Benjamin Kim, Business Team

“Mary Poppins” is considered one the greatest movies ever, complete with futuristic special effects (for the time period) and astounding acting performances. The 2018 sequel, “Mary Poppins Returns,” has a high standard to meet. In its own way, the movie does.

While the musical tracks in “Mary Poppins Returns” cannot compare to the originals, which were created by the legendary Sherman Brothers, the melodies, sung by “Hamilton” star Lin-Manuel Miranda and Emily Blunt, are catchy and well-written, albeit too similar to the original film. In a press Q&A, writers Marc Shaiman and Scott Wittman explained that their “score is such a love letter to that Sherman Brothers score and to the original.”

The narrative of “Mary Poppins Returns” follows approximately the same path as the original. Twenty years after the events of “Mary Poppins,” Michael and Jane Banks, (Ben Whishaw and Emily Mortimer, respectively) are now all grown up, and Michael works in the same bank his father, George Banks, used to work at. An economic problem befalls the Banks family, and Michael, despite all attempts, seems unable to remedy the problem. The Banks children are left to fend for themselves but receive guidance from Mary Poppins, their new nanny who floats in from the sky.
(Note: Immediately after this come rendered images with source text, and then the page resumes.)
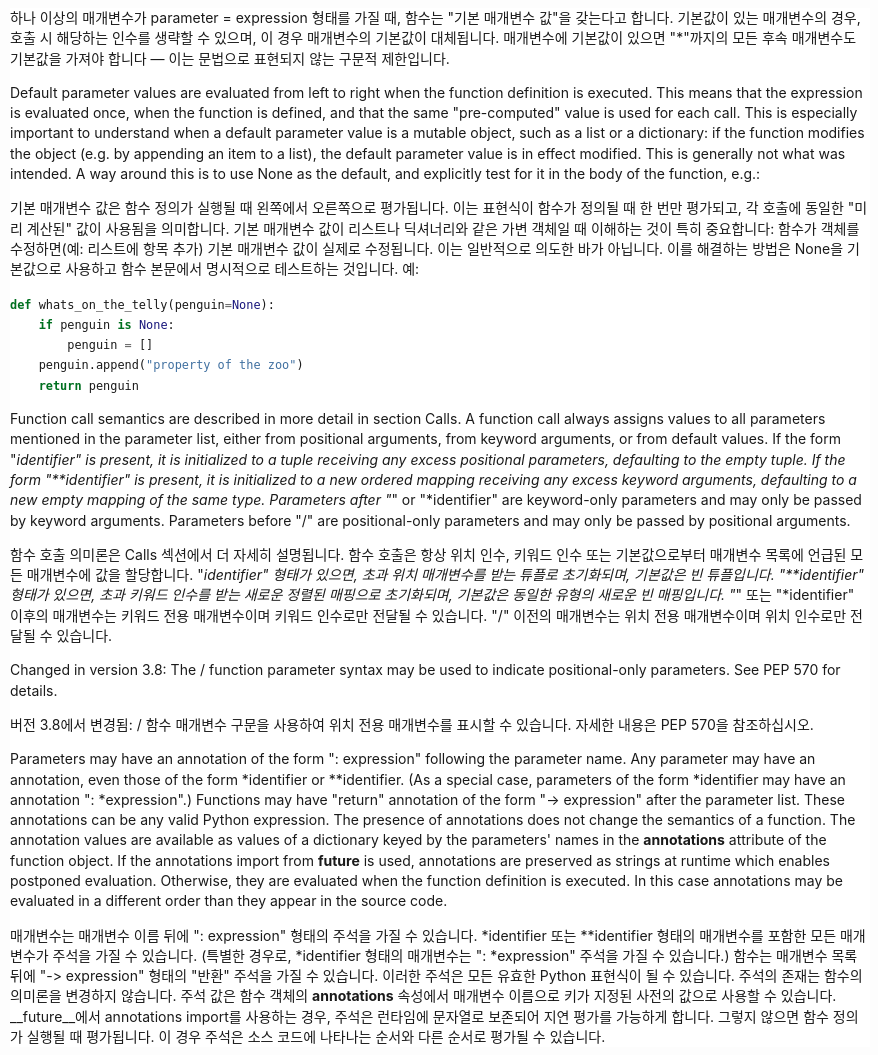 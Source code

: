 하나 이상의 매개변수가 parameter = expression 형태를 가질 때, 함수는 "기본 매개변수 값"을 갖는다고 합니다. 기본값이 있는 매개변수의 경우, 호출 시 해당하는 인수를 생략할 수 있으며, 이 경우 매개변수의 기본값이 대체됩니다. 매개변수에 기본값이 있으면 "*"까지의 모든 후속 매개변수도 기본값을 가져야 합니다 — 이는 문법으로 표현되지 않는 구문적 제한입니다.

Default parameter values are evaluated from left to right when the function definition is executed. This means that the expression is evaluated once, when the function is defined, and that the same "pre-computed" value is used for each call. This is especially important to understand when a default parameter value is a mutable object, such as a list or a dictionary: if the function modifies the object (e.g. by appending an item to a list), the default parameter value is in effect modified. This is generally not what was intended. A way around this is to use None as the default, and explicitly test for it in the body of the function, e.g.:

기본 매개변수 값은 함수 정의가 실행될 때 왼쪽에서 오른쪽으로 평가됩니다. 이는 표현식이 함수가 정의될 때 한 번만 평가되고, 각 호출에 동일한 "미리 계산된" 값이 사용됨을 의미합니다. 기본 매개변수 값이 리스트나 딕셔너리와 같은 가변 객체일 때 이해하는 것이 특히 중요합니다: 함수가 객체를 수정하면(예: 리스트에 항목 추가) 기본 매개변수 값이 실제로 수정됩니다. 이는 일반적으로 의도한 바가 아닙니다. 이를 해결하는 방법은 None을 기본값으로 사용하고 함수 본문에서 명시적으로 테스트하는 것입니다. 예:

```python
def whats_on_the_telly(penguin=None):
    if penguin is None:
        penguin = []
    penguin.append("property of the zoo")
    return penguin
```

Function call semantics are described in more detail in section Calls. A function call always assigns values to all parameters mentioned in the parameter list, either from positional arguments, from keyword arguments, or from default values. If the form "*identifier" is present, it is initialized to a tuple receiving any excess positional parameters, defaulting to the empty tuple. If the form "**identifier" is present, it is initialized to a new ordered mapping receiving any excess keyword arguments, defaulting to a new empty mapping of the same type. Parameters after "*" or "*identifier" are keyword-only parameters and may only be passed by keyword arguments. Parameters before "/" are positional-only parameters and may only be passed by positional arguments.

함수 호출 의미론은 Calls 섹션에서 더 자세히 설명됩니다. 함수 호출은 항상 위치 인수, 키워드 인수 또는 기본값으로부터 매개변수 목록에 언급된 모든 매개변수에 값을 할당합니다. "*identifier" 형태가 있으면, 초과 위치 매개변수를 받는 튜플로 초기화되며, 기본값은 빈 튜플입니다. "**identifier" 형태가 있으면, 초과 키워드 인수를 받는 새로운 정렬된 매핑으로 초기화되며, 기본값은 동일한 유형의 새로운 빈 매핑입니다. "*" 또는 "*identifier" 이후의 매개변수는 키워드 전용 매개변수이며 키워드 인수로만 전달될 수 있습니다. "/" 이전의 매개변수는 위치 전용 매개변수이며 위치 인수로만 전달될 수 있습니다.

Changed in version 3.8: The / function parameter syntax may be used to indicate positional-only parameters. See PEP 570 for details.

버전 3.8에서 변경됨: / 함수 매개변수 구문을 사용하여 위치 전용 매개변수를 표시할 수 있습니다. 자세한 내용은 PEP 570을 참조하십시오.

Parameters may have an annotation of the form ": expression" following the parameter name. Any parameter may have an annotation, even those of the form *identifier or **identifier. (As a special case, parameters of the form *identifier may have an annotation ": *expression".) Functions may have "return" annotation of the form "-> expression" after the parameter list. These annotations can be any valid Python expression. The presence of annotations does not change the semantics of a function. The annotation values are available as values of a dictionary keyed by the parameters' names in the __annotations__ attribute of the function object. If the annotations import from __future__ is used, annotations are preserved as strings at runtime which enables postponed evaluation. Otherwise, they are evaluated when the function definition is executed. In this case annotations may be evaluated in a different order than they appear in the source code.

매개변수는 매개변수 이름 뒤에 ": expression" 형태의 주석을 가질 수 있습니다. *identifier 또는 **identifier 형태의 매개변수를 포함한 모든 매개변수가 주석을 가질 수 있습니다. (특별한 경우로, *identifier 형태의 매개변수는 ": *expression" 주석을 가질 수 있습니다.) 함수는 매개변수 목록 뒤에 "-> expression" 형태의 "반환" 주석을 가질 수 있습니다. 이러한 주석은 모든 유효한 Python 표현식이 될 수 있습니다. 주석의 존재는 함수의 의미론을 변경하지 않습니다. 주석 값은 함수 객체의 __annotations__ 속성에서 매개변수 이름으로 키가 지정된 사전의 값으로 사용할 수 있습니다. __future__에서 annotations import를 사용하는 경우, 주석은 런타임에 문자열로 보존되어 지연 평가를 가능하게 합니다. 그렇지 않으면 함수 정의가 실행될 때 평가됩니다. 이 경우 주석은 소스 코드에 나타나는 순서와 다른 순서로 평가될 수 있습니다.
The sequel is a much more developed and mature story, whereas the original “Mary Poppins” is a one-dimensional children’s tale about the wonders of youthful joy. Through deliberate choices made by the writers and director, “Mary Poppins Returns” delves into much darker themes that make the movie more relevant. For example, Michael Banks neglects his responsibilities for his children not because he values money (like Mr. Banks in the original movie) but because he struggles with immense grief after his wife’s death.

And while both movies end with the Banks family miraculously saving the lost job or home, “Mary Poppins Returns” evokes a deeper, more realistic message by explaining that you will only lose something as long as you believe you will never get it back.